Необходимые контракты были без всяких осложнений составлены ее новым адвокатом Милтоном Радиным (зятем Гринсона). Радин быстро провернул покупку дома, а позднее добился того, что агентство МСА передало право представления интересов Мэрилин его собственной фирме. Казалось бы, имея рядом с собой Гринсона, Мёррей, Уэйнстайна и Радина, Мэрилин Монро может быть спокойна как за свою личную, так и за профессиональную жизнь. И актриса перед подписанием соответствующих юридических обязательств заколебалась только на мгновение: «Я чувствовала себя скверно, потому что покупала этот дом совершенно одна», — призналась она немного позже. Однако под воздействием уговоров Гринсона насчет необходимости покупки актриса решилась на этот шаг, хотя, как вспоминает Эвелин Мориарти, подруга и дублер Мэрилин, «миссис Мёррей и доктор Гринсон склонили ее к этой покупке», и актриса неоднократно подчеркивала это во время съемок картины «С чем-то пришлось расстаться».

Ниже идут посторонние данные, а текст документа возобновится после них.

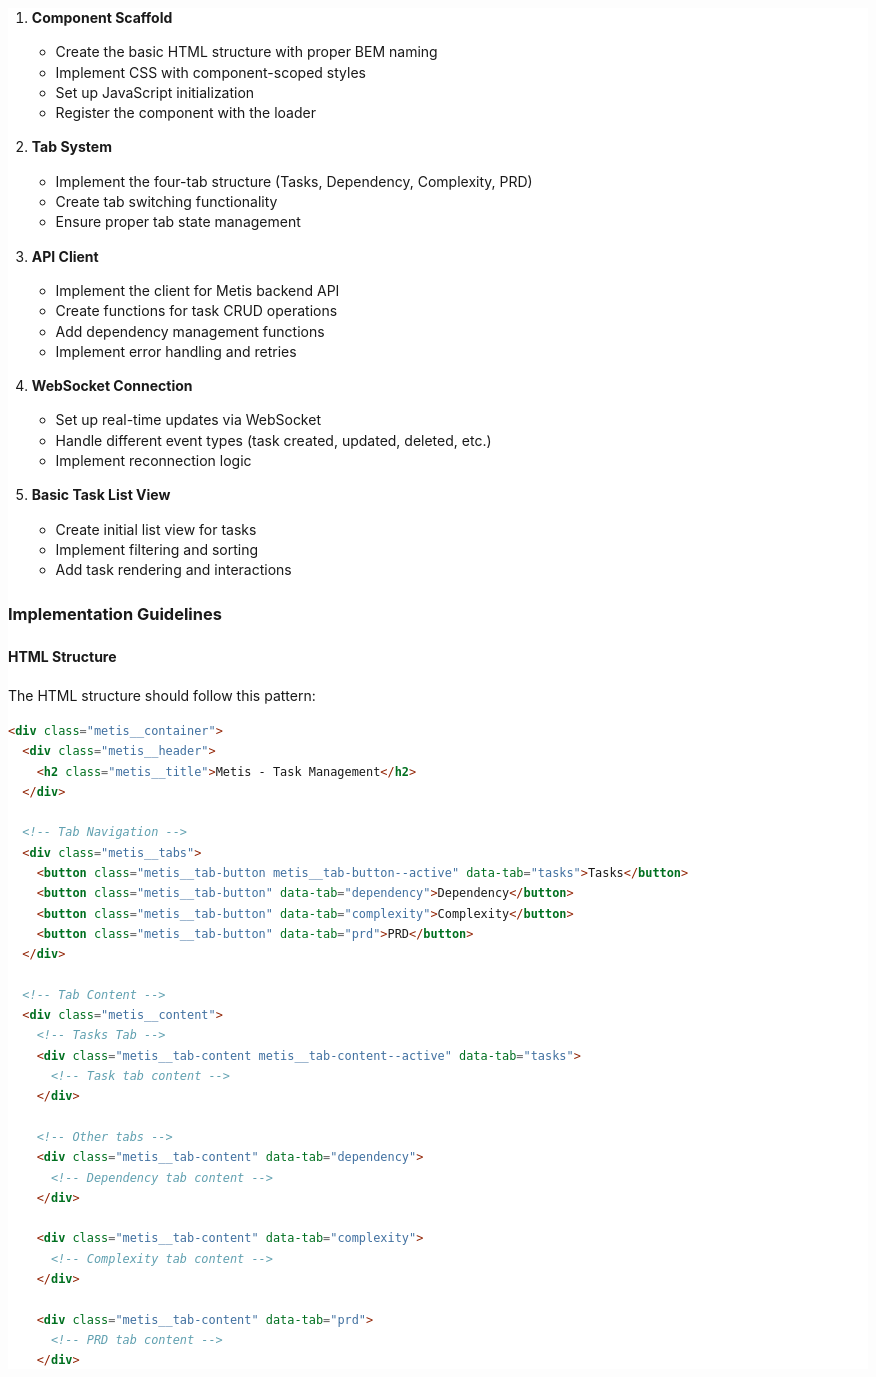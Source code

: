 1. **Component Scaffold**
   - Create the basic HTML structure with proper BEM naming
   - Implement CSS with component-scoped styles
   - Set up JavaScript initialization
   - Register the component with the loader

2. **Tab System**
   - Implement the four-tab structure (Tasks, Dependency, Complexity, PRD)
   - Create tab switching functionality
   - Ensure proper tab state management

3. **API Client**
   - Implement the client for Metis backend API
   - Create functions for task CRUD operations
   - Add dependency management functions
   - Implement error handling and retries

4. **WebSocket Connection**
   - Set up real-time updates via WebSocket
   - Handle different event types (task created, updated, deleted, etc.)
   - Implement reconnection logic

5. **Basic Task List View**
   - Create initial list view for tasks
   - Implement filtering and sorting
   - Add task rendering and interactions

### Implementation Guidelines

#### HTML Structure

The HTML structure should follow this pattern:

```html
<div class="metis__container">
  <div class="metis__header">
    <h2 class="metis__title">Metis - Task Management</h2>
  </div>
  
  <!-- Tab Navigation -->
  <div class="metis__tabs">
    <button class="metis__tab-button metis__tab-button--active" data-tab="tasks">Tasks</button>
    <button class="metis__tab-button" data-tab="dependency">Dependency</button>
    <button class="metis__tab-button" data-tab="complexity">Complexity</button>
    <button class="metis__tab-button" data-tab="prd">PRD</button>
  </div>
  
  <!-- Tab Content -->
  <div class="metis__content">
    <!-- Tasks Tab -->
    <div class="metis__tab-content metis__tab-content--active" data-tab="tasks">
      <!-- Task tab content -->
    </div>
    
    <!-- Other tabs -->
    <div class="metis__tab-content" data-tab="dependency">
      <!-- Dependency tab content -->
    </div>
    
    <div class="metis__tab-content" data-tab="complexity">
      <!-- Complexity tab content -->
    </div>
    
    <div class="metis__tab-content" data-tab="prd">
      <!-- PRD tab content -->
    </div>
```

Новое жилище Мэрилин в значительной мере представляло собой более скромную версию дома Мёррей-Гринсона. Неподалеку от Санта-Моники и океана, между бульварами Сансет и Сан-Винсенте, перпендикулярно к Кармелина-авеню находится много тупиковых улочек, известных в обиходе под названием «пронумерованных Элен». На Пятой Элен-драйв под номером 12305 за высокой белой стеной располагался дом, построенный в испанском стиле. Укромный и хорошо запрятанный, небольшой (площадью семьдесят квадратных метров) одноэтажный дом с прилегающим к нему газоном и малюсеньким домиком для гостей нуждался в некотором освежении, но крыша у него была покрыта красной черепицей, толстые, массивные стены декорированы белым алебастром под мрамор, окна были сводчатые, с переплетами, в салоне — бревенчатый потолок, а двери — с арками над ними. Буйная растительность и бассейн придавали дополнительную привлекательность этому домовладению, размещавшемуся в тихом тупичке, на удобном расстоянии от магазинов и киностудии «Фокс», а также недалеко от резиденции Гринсона на Франклин-стрит, да еще и совсем рядом с полями для игры в гольф, принадлежащими спортивному клубу Брентвуда.

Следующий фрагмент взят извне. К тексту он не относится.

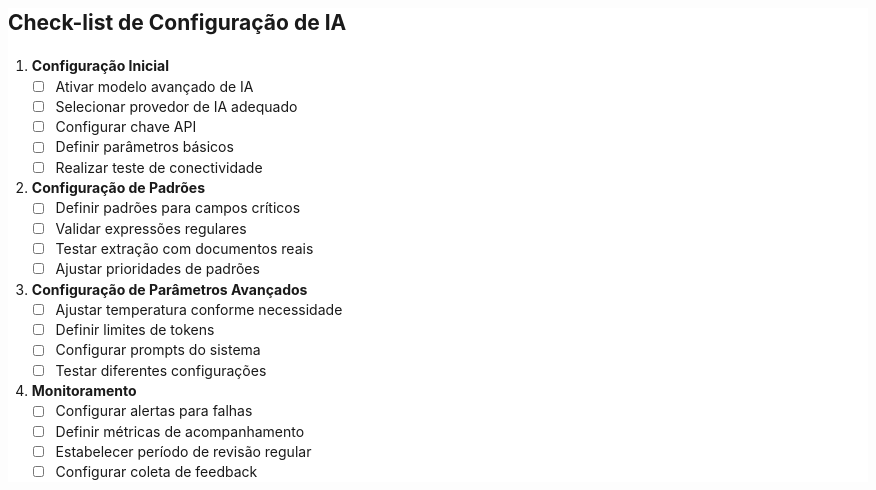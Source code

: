 ## Check-list de Configuração de IA

1. **Configuração Inicial**
   - [ ] Ativar modelo avançado de IA
   - [ ] Selecionar provedor de IA adequado
   - [ ] Configurar chave API
   - [ ] Definir parâmetros básicos
   - [ ] Realizar teste de conectividade

2. **Configuração de Padrões**
   - [ ] Definir padrões para campos críticos
   - [ ] Validar expressões regulares
   - [ ] Testar extração com documentos reais
   - [ ] Ajustar prioridades de padrões

3. **Configuração de Parâmetros Avançados**
   - [ ] Ajustar temperatura conforme necessidade
   - [ ] Definir limites de tokens
   - [ ] Configurar prompts do sistema
   - [ ] Testar diferentes configurações

4. **Monitoramento**
   - [ ] Configurar alertas para falhas
   - [ ] Definir métricas de acompanhamento
   - [ ] Estabelecer período de revisão regular
   - [ ] Configurar coleta de feedback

На фасадной двери дома виднелся латинский девиз CURSUM PERFICIO, являющийся переводом фразы из греческой версии Нового Завета1. С порога человек сразу ступал в малый салон; с левой стороны располагалась кухня, выгороженный уголок для еды и небольшой солярий, справа — три маленькие спальни, причем окна одной из них, связанной с крошечной ванной комнатой, выходили на лужайку перед домом, а две меньшие спальни соединялись между собой отдельной ванной. В соответствии с обычаем, принятым при постройке домов во времена великого кризиса, в большинстве из них были очень маленькие встроенные шкафы — в данном случае имелось два небольших шкафчика на три спальни плюс буфет для белья — и во всех, как заметила Юнис, отсутствовали замки. Весьма недовольна этим обстоятельством была новая секретарша Мэрилин, Чери Редмонд, женщина, которой было далеко за пятьдесят. С января 1962 года Чери работала на Доухени-драйв, с марта — на Пятой Элен-драйв, а когда началось производство новой картины, ежедневно являлась в «Фокс».

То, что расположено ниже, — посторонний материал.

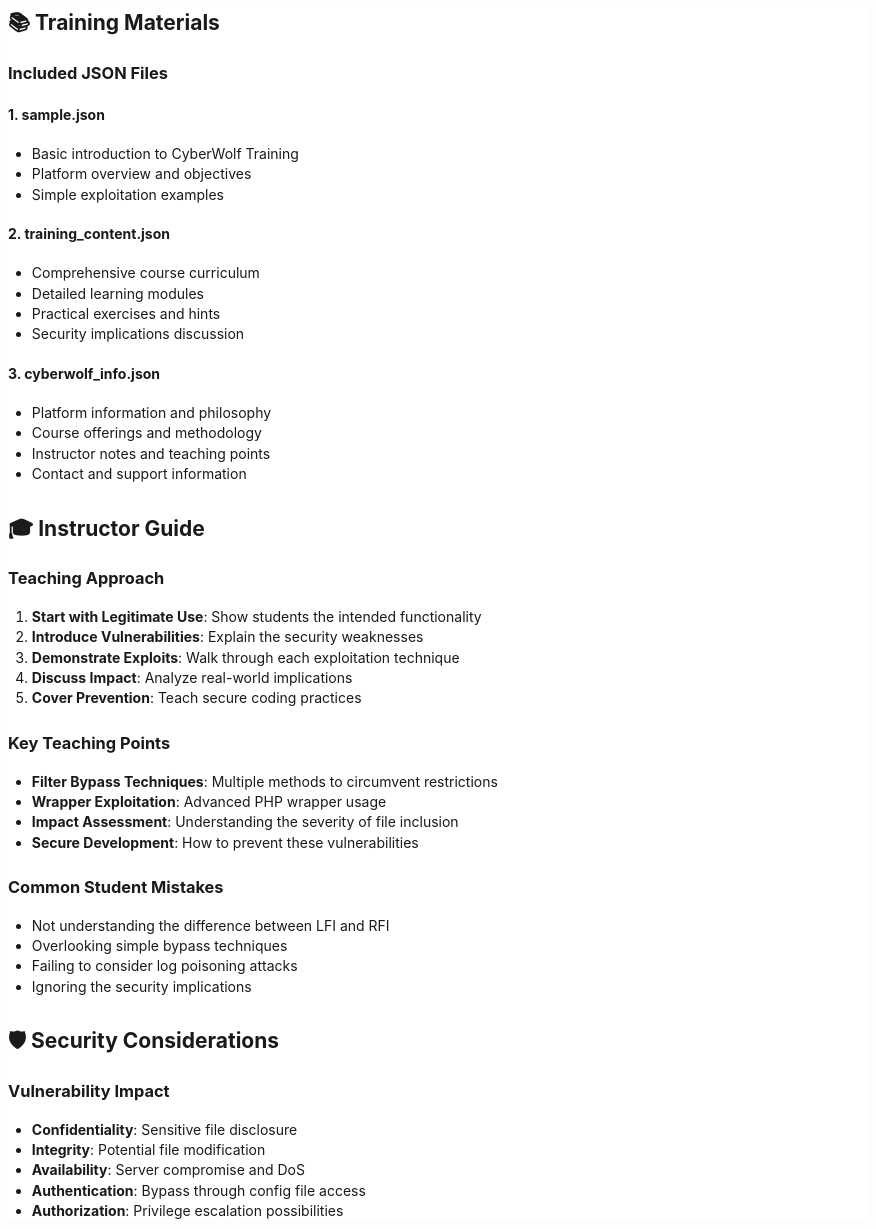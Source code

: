 ## 📚 Training Materials

### Included JSON Files

#### 1. sample.json
- Basic introduction to CyberWolf Training
- Platform overview and objectives
- Simple exploitation examples

#### 2. training_content.json
- Comprehensive course curriculum
- Detailed learning modules
- Practical exercises and hints
- Security implications discussion

#### 3. cyberwolf_info.json
- Platform information and philosophy
- Course offerings and methodology
- Instructor notes and teaching points
- Contact and support information

## 🎓 Instructor Guide

### Teaching Approach
1. **Start with Legitimate Use**: Show students the intended functionality
2. **Introduce Vulnerabilities**: Explain the security weaknesses
3. **Demonstrate Exploits**: Walk through each exploitation technique
4. **Discuss Impact**: Analyze real-world implications
5. **Cover Prevention**: Teach secure coding practices

### Key Teaching Points
- **Filter Bypass Techniques**: Multiple methods to circumvent restrictions
- **Wrapper Exploitation**: Advanced PHP wrapper usage
- **Impact Assessment**: Understanding the severity of file inclusion
- **Secure Development**: How to prevent these vulnerabilities

### Common Student Mistakes
- Not understanding the difference between LFI and RFI
- Overlooking simple bypass techniques
- Failing to consider log poisoning attacks
- Ignoring the security implications

## 🛡️ Security Considerations

### Vulnerability Impact
- **Confidentiality**: Sensitive file disclosure
- **Integrity**: Potential file modification
- **Availability**: Server compromise and DoS
- **Authentication**: Bypass through config file access
- **Authorization**: Privilege escalation possibilities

Чери хотела спрятать материалы, касающиеся финансовых дел Мэрилин, а также чеки и связанные с ними личные документы в шкафчике или в одной из меньших спален, «но в этом доме нет ни единой двери, которая бы запиралась», — написала она своей коллеге по работе Хедде Ростен (которая занималась почтой и другими менее важными канцелярскими вопросами на Пятьдесят седьмой улице [в Нью-Йорке]). После того как Мэрилин поселилась на Пятой Элен-драйв и жила там, ни один из замков так и не был отремонтирован; это констатировали следующие владельцы дома. (Чери добилась в конечном итоге того, что 15 марта на ее маленьком шкафчике с документами все-таки установили замок.)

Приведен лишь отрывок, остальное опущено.